Data for review below:
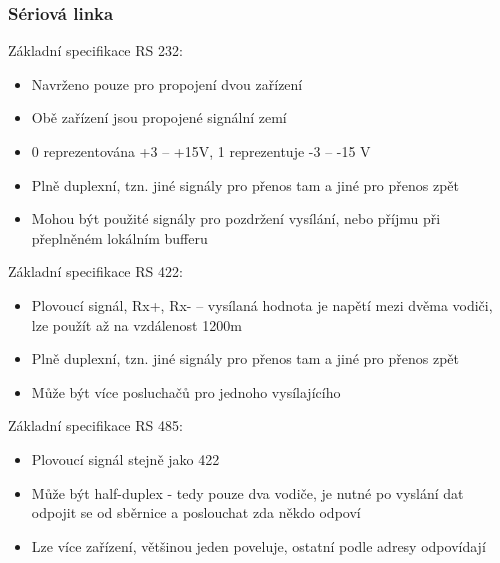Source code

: \documentclass{beamer}
\begin{document}
\begin{frame}[shrink=5]
\frametitle{Sériová linka}

Základní specifikace RS 232:
\begin{itemize}
\item Navrženo pouze pro propojení dvou zařízení
\item Obě zařízení jsou propojené signální zemí
\item 0 reprezentována +3 -- +15V, 1 reprezentuje -3 -- -15 V
\item Plně duplexní, tzn. jiné signály pro přenos tam a jiné pro přenos zpět
\item Mohou být použité signály pro pozdržení vysílání, nebo příjmu při přeplněném lokálním bufferu
\end{itemize}

Základní specifikace RS 422:
\begin{itemize}
\item Plovoucí signál, Rx+, Rx- -- vysílaná hodnota je napětí mezi dvěma vodiči, lze použít až na vzdálenost 1200m
\item Plně duplexní, tzn. jiné signály pro přenos tam a jiné pro přenos zpět
\item Může být více posluchačů pro jednoho vysílajícího
\end{itemize}

Základní specifikace RS 485:
\begin{itemize}
\item Plovoucí signál stejně jako 422
\item Může být half-duplex - tedy pouze dva vodiče, je nutné po vyslání dat odpojit se od sběrnice a poslouchat zda někdo odpoví
\item Lze více zařízení, většinou jeden poveluje, ostatní podle adresy odpovídají
\end{itemize}

\end{frame}
\end{document}

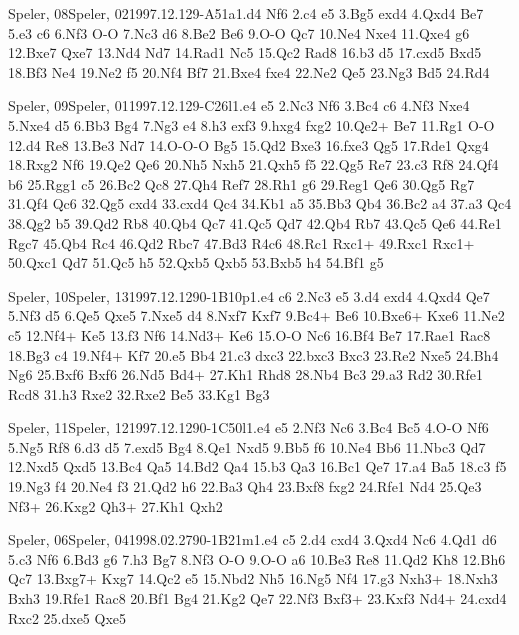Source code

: \documentclass[twocolumn,a4paper,10pt]{report}
\begin{document}
\begin{chessgame}{Speler, 08}{Speler, 02}{1997.12.12}{9}{\textonehalf-\textonehalf}{A51a}{1.d4 Nf6 2.c4 e5 3.Bg5 exd4 4.Qxd4 Be7 5.e3 c6 6.Nf3 O-O 7.Nc3 d6 8.Be2 Be6 9.O-O Qc7 10.Ne4 Nxe4 11.Qxe4 g6 12.Bxe7 Qxe7 13.Nd4 Nd7 14.Rad1 Nc5 15.Qc2 Rad8 16.b3 d5 17.cxd5 Bxd5 18.Bf3 Ne4 19.Ne2 f5 20.Nf4 Bf7 21.Bxe4 fxe4 22.Ne2 Qe5 23.Ng3 Bd5 24.Rd4}\end{chessgame}
\begin{chessgame}{Speler, 09}{Speler, 01}{1997.12.12}{9}{\textonehalf-\textonehalf}{C26l}{1.e4 e5 2.Nc3 Nf6 3.Bc4 c6 4.Nf3 Nxe4 5.Nxe4 d5 6.Bb3 Bg4 7.Ng3 e4 8.h3 exf3 9.hxg4 fxg2 10.Qe2+ Be7 11.Rg1 O-O 12.d4 Re8 13.Be3 Nd7 14.O-O-O Bg5 15.Qd2 Bxe3 16.fxe3 Qg5 17.Rde1 Qxg4 18.Rxg2 Nf6 19.Qe2 Qe6 20.Nh5 Nxh5 21.Qxh5 f5 22.Qg5 Re7 23.c3 Rf8 24.Qf4 b6 25.Rgg1 c5 26.Bc2 Qc8 27.Qh4 Ref7 28.Rh1 g6 29.Reg1 Qe6 30.Qg5 Rg7 31.Qf4 Qc6 32.Qg5 cxd4 33.cxd4 Qc4 34.Kb1 a5 35.Bb3 Qb4 36.Bc2 a4 37.a3 Qc4 38.Qg2 b5 39.Qd2 Rb8 40.Qb4 Qc7 41.Qc5 Qd7 42.Qb4 Rb7 43.Qc5 Qe6 44.Re1 Rgc7 45.Qb4 Rc4 46.Qd2 Rbc7 47.Bd3 R4c6 48.Rc1 Rxc1+ 49.Rxc1 Rxc1+ 50.Qxc1 Qd7 51.Qc5 h5 52.Qxb5 Qxb5 53.Bxb5 h4 54.Bf1 g5}\end{chessgame}
\begin{chessgame}{Speler, 10}{Speler, 13}{1997.12.12}{9}{0-1}{B10p}{1.e4 c6 2.Nc3 e5 3.d4 exd4 4.Qxd4 Qe7 5.Nf3 d5 6.Qe5 Qxe5 7.Nxe5 d4 8.Nxf7 Kxf7 9.Bc4+ Be6 10.Bxe6+ Kxe6 11.Ne2 c5 12.Nf4+ Ke5 13.f3 Nf6 14.Nd3+ Ke6 15.O-O Nc6 16.Bf4 Be7 17.Rae1 Rac8 18.Bg3 c4 19.Nf4+ Kf7 20.e5 Bb4 21.c3 dxc3 22.bxc3 Bxc3 23.Re2 Nxe5 24.Bh4 Ng6 25.Bxf6 Bxf6 26.Nd5 Bd4+ 27.Kh1 Rhd8 28.Nb4 Bc3 29.a3 Rd2 30.Rfe1 Rcd8 31.h3 Rxe2 32.Rxe2 Be5 33.Kg1 Bg3}\end{chessgame}
\begin{chessgame}{Speler, 11}{Speler, 12}{1997.12.12}{9}{0-1}{C50l}{1.e4 e5 2.Nf3 Nc6 3.Bc4 Bc5 4.O-O Nf6 5.Ng5 Rf8 6.d3 d5 7.exd5 Bg4 8.Qe1 Nxd5 9.Bb5 f6 10.Ne4 Bb6 11.Nbc3 Qd7 12.Nxd5 Qxd5 13.Bc4 Qa5 14.Bd2 Qa4 15.b3 Qa3 16.Bc1 Qe7 17.a4 Ba5 18.c3 f5 19.Ng3 f4 20.Ne4 f3 21.Qd2 h6 22.Ba3 Qh4 23.Bxf8 fxg2 24.Rfe1 Nd4 25.Qe3 Nf3+ 26.Kxg2 Qh3+ 27.Kh1 Qxh2\mate}\end{chessgame}
\begin{chessgame}{Speler, 06}{Speler, 04}{1998.02.27}{9}{0-1}{B21m}{1.e4 c5 2.d4 cxd4 3.Qxd4 Nc6 4.Qd1 d6 5.c3 Nf6 6.Bd3 g6 7.h3 Bg7 8.Nf3 O-O 9.O-O a6 10.Be3 Re8 11.Qd2 Kh8 12.Bh6 Qc7 13.Bxg7+ Kxg7 14.Qc2 e5 15.Nbd2 Nh5 16.Ng5 Nf4 17.g3 Nxh3+ 18.Nxh3 Bxh3 19.Rfe1 Rac8 20.Bf1 Bg4 21.Kg2 Qe7 22.Nf3 Bxf3+ 23.Kxf3 Nd4+ 24.cxd4 Rxc2 25.dxe5 Qxe5}\end{chessgame}
\end{document}
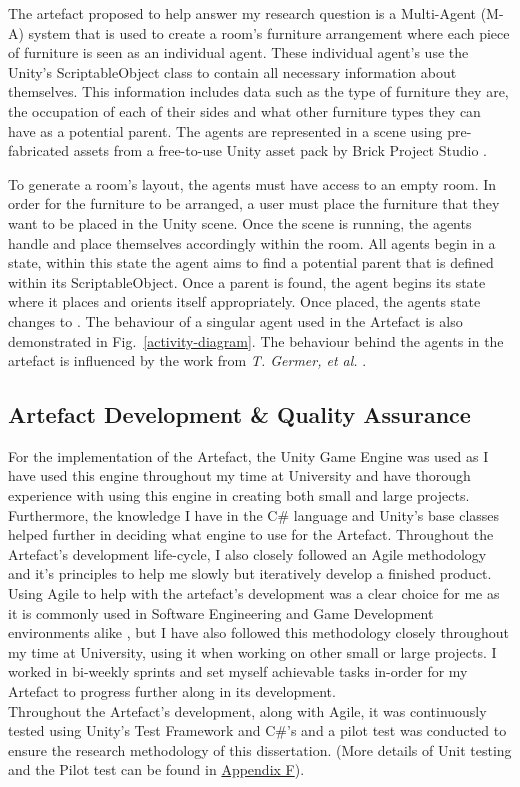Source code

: The artefact proposed to help answer my research question is a Multi-Agent (M-A) system that is used to create a room's furniture arrangement where each piece of furniture is seen as an individual agent. These individual agent's use the Unity's \cite{unity} ScriptableObject class to contain all necessary information about themselves. This information includes data such as the type of furniture they are, the occupation of each of their sides and what other furniture types they can have as a potential parent. The agents are represented in a scene using pre-fabricated assets from a free-to-use Unity asset pack by Brick Project Studio \cite{brick-project}.

To generate a room's layout, the agents must have access to an empty room. In order for the furniture to be arranged, a user must place the furniture that they want to be placed in the Unity scene. Once the scene is running, the agents handle and place themselves accordingly within the room.
All agents begin in a  state, within this state the agent aims to find a potential parent that is defined within its ScriptableObject. Once a parent is found, the agent begins its  state where it places and orients itself appropriately. Once placed, the agents state changes to . The behaviour of a singular agent used in the Artefact is also demonstrated in Fig.~\ref{activity-diagram}.
The behaviour behind the agents in the artefact is influenced by the work from \textit{T. Germer, et al.} \cite{real-time-walkthroughs}.

\subsection{Artefact Development \& Quality Assurance} 
For the implementation of the Artefact, the Unity Game Engine \cite{unity} was used as I have used this engine throughout my time at University and have thorough experience with using this engine in creating both small and large projects. Furthermore, the knowledge I have in the C\# language and Unity's base classes helped further in deciding what engine to use for the Artefact.
Throughout the Artefact's development life-cycle, I also closely followed an Agile methodology and it's principles to help me slowly but iteratively develop a finished product. Using Agile to help with the artefact's development was a clear choice for me as it is commonly used in Software Engineering and Game Development environments alike \cite{game-dev-agile}, but I have also followed this methodology closely throughout my time at University, using it when working on other small or large projects. I worked in bi-weekly sprints and set myself achievable tasks in-order for my Artefact to progress further along in its development.
\\
Throughout the Artefact's development, along with Agile, it was continuously tested using Unity's Test Framework \cite{unit-unit-testing} and C\#'s \cite{nunit-framework} and a pilot test was conducted to ensure the research methodology of this dissertation. (More details of Unit testing and the Pilot test can be found in \hyperref[append:f]{Appendix F}).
End of Data for review.
Exercise brief →
Reproduce the lines above, beginning at the line with "All agents begin" and stopping after the line with "Development \& Quality", exactly as they are.

Task result →
All agents begin in a  state, within this state the agent aims to find a potential parent that is defined within its ScriptableObject. Once a parent is found, the agent begins its  state where it places and orients itself appropriately. Once placed, the agents state changes to . The behaviour of a singular agent used in the Artefact is also demonstrated in Fig.~\ref{activity-diagram}.
The behaviour behind the agents in the artefact is influenced by the work from \textit{T. Germer, et al.} \cite{real-time-walkthroughs}.

\subsection{Artefact Development \& Quality Assurance} 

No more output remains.